According to the government, he was carrying a hard drive carrying 58,000 highly classified UK intelligence documents. Miranda was carrying material leaked by Edward Snowden (pictured above) to The Guardian on behalf of his journalist partner Glenn Greenwald.
But the Court of Appeal yesterday said the Terrorism Act needs to be written to ensure that in future police take into account the Article 10 rights protecting confidential journalistic sources when using these stop powers. Lord Dyson said external judicial scrutiny needed to be built into the process to ensure adequate protection is given to journalists and their sources.
The draft Investigatory Powers Bill seeks to codify a system under which the Government can carry out widespread surveillance of telephone calls, emails and web browsing data. According to Liberty, this bill needs to be changed in the light of yesterday’s judgment to ensure that it gives adequate protection to journalists and their sources.

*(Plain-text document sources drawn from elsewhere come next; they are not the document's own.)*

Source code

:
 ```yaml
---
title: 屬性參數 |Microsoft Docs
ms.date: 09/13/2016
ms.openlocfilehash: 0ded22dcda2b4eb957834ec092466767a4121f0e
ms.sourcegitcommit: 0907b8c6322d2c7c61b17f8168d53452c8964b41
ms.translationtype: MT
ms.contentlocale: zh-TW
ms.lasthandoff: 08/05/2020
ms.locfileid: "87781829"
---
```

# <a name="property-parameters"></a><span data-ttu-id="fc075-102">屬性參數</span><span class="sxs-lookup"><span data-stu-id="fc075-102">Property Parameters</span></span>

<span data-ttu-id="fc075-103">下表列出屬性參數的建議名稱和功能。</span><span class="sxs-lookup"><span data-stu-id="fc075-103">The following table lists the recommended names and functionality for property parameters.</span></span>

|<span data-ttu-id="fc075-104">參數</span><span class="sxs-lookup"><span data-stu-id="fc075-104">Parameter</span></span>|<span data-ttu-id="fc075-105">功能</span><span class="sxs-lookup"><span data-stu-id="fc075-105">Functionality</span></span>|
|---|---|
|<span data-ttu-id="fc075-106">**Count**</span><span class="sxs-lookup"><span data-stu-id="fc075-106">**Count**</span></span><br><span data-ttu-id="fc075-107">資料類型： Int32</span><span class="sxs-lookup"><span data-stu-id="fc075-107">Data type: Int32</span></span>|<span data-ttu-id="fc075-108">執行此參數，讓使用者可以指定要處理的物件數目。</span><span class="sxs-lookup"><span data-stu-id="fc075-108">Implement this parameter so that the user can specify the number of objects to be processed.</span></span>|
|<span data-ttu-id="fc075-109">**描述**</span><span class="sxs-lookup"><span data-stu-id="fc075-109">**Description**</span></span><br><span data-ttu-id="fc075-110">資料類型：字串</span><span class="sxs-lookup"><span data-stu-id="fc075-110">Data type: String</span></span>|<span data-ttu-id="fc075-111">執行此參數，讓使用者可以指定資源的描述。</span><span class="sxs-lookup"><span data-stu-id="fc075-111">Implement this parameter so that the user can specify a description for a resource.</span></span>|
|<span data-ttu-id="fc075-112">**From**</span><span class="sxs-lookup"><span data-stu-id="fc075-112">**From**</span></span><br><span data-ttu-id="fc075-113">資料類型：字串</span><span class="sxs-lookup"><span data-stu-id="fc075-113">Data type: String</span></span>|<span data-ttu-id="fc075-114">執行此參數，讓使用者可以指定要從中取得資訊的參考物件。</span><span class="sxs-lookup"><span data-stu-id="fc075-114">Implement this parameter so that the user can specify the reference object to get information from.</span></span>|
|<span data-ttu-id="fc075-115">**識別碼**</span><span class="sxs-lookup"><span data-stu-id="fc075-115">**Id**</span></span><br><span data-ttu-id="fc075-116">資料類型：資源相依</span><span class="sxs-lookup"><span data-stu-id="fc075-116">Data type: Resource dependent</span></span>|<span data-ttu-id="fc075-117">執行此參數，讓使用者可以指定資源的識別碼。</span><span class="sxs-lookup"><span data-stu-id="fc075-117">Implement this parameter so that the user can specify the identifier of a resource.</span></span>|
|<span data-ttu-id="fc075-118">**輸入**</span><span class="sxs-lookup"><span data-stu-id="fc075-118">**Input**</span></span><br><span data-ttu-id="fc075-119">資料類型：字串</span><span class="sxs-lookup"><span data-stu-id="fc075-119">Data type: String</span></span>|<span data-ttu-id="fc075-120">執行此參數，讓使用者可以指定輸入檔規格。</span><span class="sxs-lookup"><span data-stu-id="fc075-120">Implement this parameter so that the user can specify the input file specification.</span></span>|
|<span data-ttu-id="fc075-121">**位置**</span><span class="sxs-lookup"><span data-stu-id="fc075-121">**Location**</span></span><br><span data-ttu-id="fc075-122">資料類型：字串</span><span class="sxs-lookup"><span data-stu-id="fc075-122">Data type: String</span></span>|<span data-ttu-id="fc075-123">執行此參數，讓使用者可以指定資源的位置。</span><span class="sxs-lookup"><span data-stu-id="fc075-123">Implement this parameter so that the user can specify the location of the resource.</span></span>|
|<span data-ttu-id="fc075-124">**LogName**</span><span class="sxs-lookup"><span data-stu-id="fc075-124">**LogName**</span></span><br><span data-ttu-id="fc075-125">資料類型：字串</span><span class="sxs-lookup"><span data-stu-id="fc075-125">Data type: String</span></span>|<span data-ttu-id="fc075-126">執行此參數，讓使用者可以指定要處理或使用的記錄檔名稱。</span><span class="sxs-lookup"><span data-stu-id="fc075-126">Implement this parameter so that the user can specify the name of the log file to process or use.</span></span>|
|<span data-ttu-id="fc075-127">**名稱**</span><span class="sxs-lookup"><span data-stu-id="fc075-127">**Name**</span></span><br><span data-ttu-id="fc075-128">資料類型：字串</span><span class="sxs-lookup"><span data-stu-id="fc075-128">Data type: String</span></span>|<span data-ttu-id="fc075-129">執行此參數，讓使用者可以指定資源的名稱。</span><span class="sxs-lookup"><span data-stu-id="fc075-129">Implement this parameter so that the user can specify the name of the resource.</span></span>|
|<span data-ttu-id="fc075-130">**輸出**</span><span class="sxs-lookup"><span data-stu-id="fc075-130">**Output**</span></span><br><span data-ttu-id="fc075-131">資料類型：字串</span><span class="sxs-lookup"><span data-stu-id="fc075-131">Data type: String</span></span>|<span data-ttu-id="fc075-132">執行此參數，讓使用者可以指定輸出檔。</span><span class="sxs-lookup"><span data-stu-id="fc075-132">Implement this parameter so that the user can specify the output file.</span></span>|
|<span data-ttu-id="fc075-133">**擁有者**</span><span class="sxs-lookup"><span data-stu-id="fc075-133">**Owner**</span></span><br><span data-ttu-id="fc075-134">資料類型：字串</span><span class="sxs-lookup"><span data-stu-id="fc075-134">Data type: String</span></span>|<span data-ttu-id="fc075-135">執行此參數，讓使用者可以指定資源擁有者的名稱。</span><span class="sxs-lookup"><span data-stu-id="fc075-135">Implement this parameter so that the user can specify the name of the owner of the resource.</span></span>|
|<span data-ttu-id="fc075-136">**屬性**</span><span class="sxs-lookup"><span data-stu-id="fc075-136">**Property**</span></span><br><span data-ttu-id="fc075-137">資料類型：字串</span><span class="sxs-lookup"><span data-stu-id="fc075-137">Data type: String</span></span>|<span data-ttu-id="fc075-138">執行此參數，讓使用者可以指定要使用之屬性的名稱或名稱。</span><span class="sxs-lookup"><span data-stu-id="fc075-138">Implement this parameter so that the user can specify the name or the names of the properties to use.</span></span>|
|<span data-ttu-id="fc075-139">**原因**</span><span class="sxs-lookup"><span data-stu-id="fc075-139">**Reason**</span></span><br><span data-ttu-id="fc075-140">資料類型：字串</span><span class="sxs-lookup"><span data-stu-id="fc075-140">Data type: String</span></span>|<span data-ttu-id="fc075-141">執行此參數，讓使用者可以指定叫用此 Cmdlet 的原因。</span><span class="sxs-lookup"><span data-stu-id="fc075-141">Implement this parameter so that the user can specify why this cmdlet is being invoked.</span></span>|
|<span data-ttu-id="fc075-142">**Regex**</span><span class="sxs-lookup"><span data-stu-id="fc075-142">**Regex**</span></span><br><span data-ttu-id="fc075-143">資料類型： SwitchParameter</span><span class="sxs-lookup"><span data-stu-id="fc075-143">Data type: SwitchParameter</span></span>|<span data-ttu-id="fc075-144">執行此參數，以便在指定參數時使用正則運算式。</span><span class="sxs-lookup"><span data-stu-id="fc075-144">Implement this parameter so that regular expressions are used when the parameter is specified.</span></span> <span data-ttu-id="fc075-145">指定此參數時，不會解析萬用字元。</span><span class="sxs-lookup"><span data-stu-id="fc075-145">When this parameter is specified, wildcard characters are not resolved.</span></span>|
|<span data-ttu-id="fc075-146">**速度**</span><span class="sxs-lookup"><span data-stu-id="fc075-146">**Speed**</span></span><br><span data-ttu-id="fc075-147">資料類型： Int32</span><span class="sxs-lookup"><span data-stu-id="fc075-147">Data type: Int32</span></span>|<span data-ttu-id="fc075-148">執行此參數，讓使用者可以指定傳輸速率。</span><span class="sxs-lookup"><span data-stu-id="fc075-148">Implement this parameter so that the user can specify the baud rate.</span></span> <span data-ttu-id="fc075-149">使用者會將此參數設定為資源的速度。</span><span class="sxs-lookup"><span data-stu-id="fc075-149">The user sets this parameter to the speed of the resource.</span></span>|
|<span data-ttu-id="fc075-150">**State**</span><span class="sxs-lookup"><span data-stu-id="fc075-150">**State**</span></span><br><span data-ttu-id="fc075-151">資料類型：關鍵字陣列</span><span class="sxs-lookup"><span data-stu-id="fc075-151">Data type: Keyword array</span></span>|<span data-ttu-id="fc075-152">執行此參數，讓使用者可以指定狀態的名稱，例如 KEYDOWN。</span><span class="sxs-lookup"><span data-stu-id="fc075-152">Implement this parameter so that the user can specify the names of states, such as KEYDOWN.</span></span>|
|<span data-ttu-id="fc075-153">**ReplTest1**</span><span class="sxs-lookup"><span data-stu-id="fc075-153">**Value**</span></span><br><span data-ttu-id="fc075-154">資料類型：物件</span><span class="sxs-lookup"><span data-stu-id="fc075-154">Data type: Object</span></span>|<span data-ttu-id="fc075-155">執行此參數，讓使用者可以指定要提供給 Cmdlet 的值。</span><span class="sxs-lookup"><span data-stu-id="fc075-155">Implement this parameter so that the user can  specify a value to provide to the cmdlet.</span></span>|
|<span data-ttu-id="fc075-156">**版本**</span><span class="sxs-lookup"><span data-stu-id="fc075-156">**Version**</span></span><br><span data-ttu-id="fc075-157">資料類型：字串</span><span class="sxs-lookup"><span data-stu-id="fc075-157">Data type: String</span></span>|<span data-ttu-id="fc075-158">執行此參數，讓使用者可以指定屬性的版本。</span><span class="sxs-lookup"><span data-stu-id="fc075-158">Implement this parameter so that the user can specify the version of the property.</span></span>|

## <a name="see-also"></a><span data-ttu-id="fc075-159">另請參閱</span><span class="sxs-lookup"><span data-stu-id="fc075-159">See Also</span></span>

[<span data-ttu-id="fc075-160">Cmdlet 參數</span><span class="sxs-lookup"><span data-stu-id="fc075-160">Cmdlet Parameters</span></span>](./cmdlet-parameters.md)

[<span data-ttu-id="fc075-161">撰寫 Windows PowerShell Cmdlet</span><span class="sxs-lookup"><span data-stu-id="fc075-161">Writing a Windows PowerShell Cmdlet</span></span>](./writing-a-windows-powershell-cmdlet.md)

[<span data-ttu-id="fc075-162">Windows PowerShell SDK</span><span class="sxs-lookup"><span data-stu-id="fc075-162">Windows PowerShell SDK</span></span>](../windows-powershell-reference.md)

Bella Sankey, director of policy for Liberty, said: “The Draft Investigatory Powers Bill gives as much protection against abusive state surveillance to journalists as it does the rest of us – none. The bulk hacking and interception powers it seeks to legitimise are indiscriminate by their very nature – they don’t differentiate by profession – and pitiful safeguards mean journalists’ communications can be spied upon at the say-so of a minister or chief constable.
“If the Government is truly committed to press freedom, it will pay heed to today’s judgment, and show its respect for journalists and their sources, by rewriting this Bill.”
In a separate move, the draft Investigatory Powers Bill requires law enforcement bodies to seek prior approval from a judicial commissioner before acquiring telecoms data which would identify a journalistic source. This continues the protection which passed into law last year following the Press Gazette Save Our Sources campaign.
Press Gazette understands that this section would not be affected by yesterday’s judgment because it already provides for prior judicial oversight.
But news organisations remain concerned because requests for journalists’ phone records would go direct to telecoms providers, in secret, with no opportunity given to news organisations to argue the case for confidentiality.